Um tratamento inovador contra o câncer, com resultados experimentais promissores no Estado de São Paulo, acaba de ganhar dois laboratórios de ponta, um na capital e outro em Ribeirão Preto. Como noticiou o Estadão, a iniciativa faz parte de um programa estadual conduzido pelo Instituto Butantan, em parceria com a Universidade de São Paulo (USP) e o Hemocentro de Ribeirão Preto. As duas unidades permitirão ampliar os testes dessa nova terapia, capaz de “reprogramar” células de defesa do organismo dos próprios pacientes para combater alguns tipos de câncer de sangue, como linfoma e leucemia linfoide aguda.
A notícia merece ser celebrada. Primeiro, porque indica que há um caminho para mais avanços no tratamento de doenças que desafiam a medicina no mundo inteiro. Segundo, porque ajudará a reduzir custos dessa terapia celular personalizada, que atua sobre o sistema imunológico e tem no alto preço um de seus maiores obstáculos. O tratamento de um único paciente custa até US$ 500 mil − ou R$ 2,5 milhões.
Com os dois novos laboratórios, mais pessoas terão acesso à chamada terapia celular CAR-T, o que viabilizará a realização de testes clínicos, previstos para começar em outubro, nos Hospitais das Clínicas de Campinas, Ribeirão Preto e São Paulo.
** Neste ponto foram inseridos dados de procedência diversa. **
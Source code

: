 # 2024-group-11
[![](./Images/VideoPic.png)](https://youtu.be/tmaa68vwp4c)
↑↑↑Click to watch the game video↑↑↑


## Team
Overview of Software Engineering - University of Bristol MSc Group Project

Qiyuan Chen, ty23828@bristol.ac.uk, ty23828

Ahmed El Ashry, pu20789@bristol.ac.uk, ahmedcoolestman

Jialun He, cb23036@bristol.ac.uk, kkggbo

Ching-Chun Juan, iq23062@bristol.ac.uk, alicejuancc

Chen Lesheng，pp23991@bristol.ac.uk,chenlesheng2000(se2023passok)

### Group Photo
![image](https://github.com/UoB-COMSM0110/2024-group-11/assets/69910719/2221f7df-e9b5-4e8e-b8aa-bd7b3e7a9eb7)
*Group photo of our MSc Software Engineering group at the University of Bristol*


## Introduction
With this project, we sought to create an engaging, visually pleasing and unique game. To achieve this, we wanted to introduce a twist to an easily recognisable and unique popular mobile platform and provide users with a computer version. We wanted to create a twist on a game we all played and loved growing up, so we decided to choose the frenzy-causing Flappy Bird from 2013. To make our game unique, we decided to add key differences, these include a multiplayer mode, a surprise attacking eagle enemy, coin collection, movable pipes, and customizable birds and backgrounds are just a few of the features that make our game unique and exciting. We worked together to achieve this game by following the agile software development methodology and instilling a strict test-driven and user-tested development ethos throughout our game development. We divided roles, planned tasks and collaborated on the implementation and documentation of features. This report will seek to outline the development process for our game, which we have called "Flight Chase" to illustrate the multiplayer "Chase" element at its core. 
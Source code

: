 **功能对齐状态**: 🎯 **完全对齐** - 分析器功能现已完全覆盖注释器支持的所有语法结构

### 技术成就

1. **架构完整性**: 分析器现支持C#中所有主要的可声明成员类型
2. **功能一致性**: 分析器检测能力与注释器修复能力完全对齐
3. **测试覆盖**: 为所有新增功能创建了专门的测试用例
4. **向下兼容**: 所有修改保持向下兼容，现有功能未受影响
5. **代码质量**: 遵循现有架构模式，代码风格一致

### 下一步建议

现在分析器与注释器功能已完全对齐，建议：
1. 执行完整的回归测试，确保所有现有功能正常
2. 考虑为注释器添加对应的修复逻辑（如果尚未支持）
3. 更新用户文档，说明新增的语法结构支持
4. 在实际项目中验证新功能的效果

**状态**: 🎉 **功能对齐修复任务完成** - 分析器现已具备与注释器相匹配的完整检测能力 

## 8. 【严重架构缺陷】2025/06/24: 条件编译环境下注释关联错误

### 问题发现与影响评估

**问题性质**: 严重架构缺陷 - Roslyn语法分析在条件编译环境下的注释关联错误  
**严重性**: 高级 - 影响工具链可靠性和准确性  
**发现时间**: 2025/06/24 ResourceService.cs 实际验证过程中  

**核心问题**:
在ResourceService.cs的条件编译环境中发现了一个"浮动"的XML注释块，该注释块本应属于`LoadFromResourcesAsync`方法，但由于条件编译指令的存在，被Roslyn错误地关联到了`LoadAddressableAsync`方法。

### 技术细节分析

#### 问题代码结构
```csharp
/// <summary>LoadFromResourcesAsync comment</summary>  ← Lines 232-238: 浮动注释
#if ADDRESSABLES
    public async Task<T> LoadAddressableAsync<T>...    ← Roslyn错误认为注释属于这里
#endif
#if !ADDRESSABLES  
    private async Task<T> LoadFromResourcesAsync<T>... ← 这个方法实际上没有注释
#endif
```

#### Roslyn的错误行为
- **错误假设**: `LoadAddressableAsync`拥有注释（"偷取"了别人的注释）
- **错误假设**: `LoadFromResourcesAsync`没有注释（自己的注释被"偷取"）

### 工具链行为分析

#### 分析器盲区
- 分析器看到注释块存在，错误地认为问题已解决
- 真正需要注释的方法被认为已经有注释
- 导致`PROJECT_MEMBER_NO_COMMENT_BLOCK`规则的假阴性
A fase de testes é indispensável para que a Agência Nacional de Vigilância Sanitária (Anvisa) futuramente dê aval à nova terapia. No Brasil, hoje, o tratamento só pode ser aplicado a quem tem câncer em estágio avançado, nos casos em que não existem mais procedimentos disponíveis. Nos últimos dois anos, sete pacientes se submeteram à terapia e em todos eles houve remissão. A iniciativa é pioneira na América Latina.
O êxito do programa até aqui já seria motivo suficiente para aplausos. Vale destacar, porém, o arranjo institucional por trás de uma iniciativa que envolve a cooperação entre pesquisadores, profissionais da saúde e gestores públicos de diversas áreas vinculadas ao governo estadual de São Paulo. Eis o modelo de política pública de que o Brasil tanto necessita: quando se articulam esforços para que gente qualificada trabalhe em parceria, resultados positivos costumam aparecer.
O investimento nos dois novos laboratórios, conforme informou o Estadão, gira em torno de R$ 250 milhões. O Núcleo de Terapia Celular e Molecular (Nucel) foi inaugurado na capital paulista, no último dia 14 de junho. Está localizado na Cidade Universitária da USP, instituição de reconhecida excelência acadêmica que acaba de subir seis posições na mais recente edição do ranking internacional QS World University Rankings − a USP voltou a ocupar o 115.º lugar entre mais de 1.400 universidades, sendo a mais bem colocada entre as instituições brasileiras.
O segundo laboratório, em Ribeirão Preto, é o Núcleo de Terapia Avançada (Nutera), com lançamento em 20 de junho. A nova terapia, de acordo com o Jornal da USP, foi desenvolvida justamente na Faculdade de Medicina de Ribeirão Preto da universidade. Com as duas novas unidades, será possível tratar até 300 pacientes por ano, o que corresponde a cerca de 15% do total de casos estimados com potencial para se beneficiar da terapia. A ideia é disponibilizar a nova opção de tratamento no Sistema Único de Saúde (SUS), como destacou o reitor da USP, Carlos Gilberto Carlotti Junior.
Coordenador do estudo, o presidente do Instituto Butantan, Dimas Covas, falou sobre a fase experimental do tratamento: “Curar uma pessoa que estava em situação quase terminal é uma emoção indescritível”, disse ele. E acrescentou: “Estes dois centros são fruto de anos de dedicação de uma grande equipe. Somos mais de 50 pesquisadores trabalhando há décadas em um único objetivo”.
O desenvolvimento de uma nova terapia contra o câncer traz esperança de vida para muitos pacientes Brasil afora, algo que, por si só, enseja otimismo. Da parte do governo paulista e dos demais órgãos envolvidos, espera-se empenho redobrado para levar o programa adiante. Que os novos laboratórios atinjam suas metas e, melhor ainda, que sirvam de exemplo para gestores públicos no Brasil inteiro.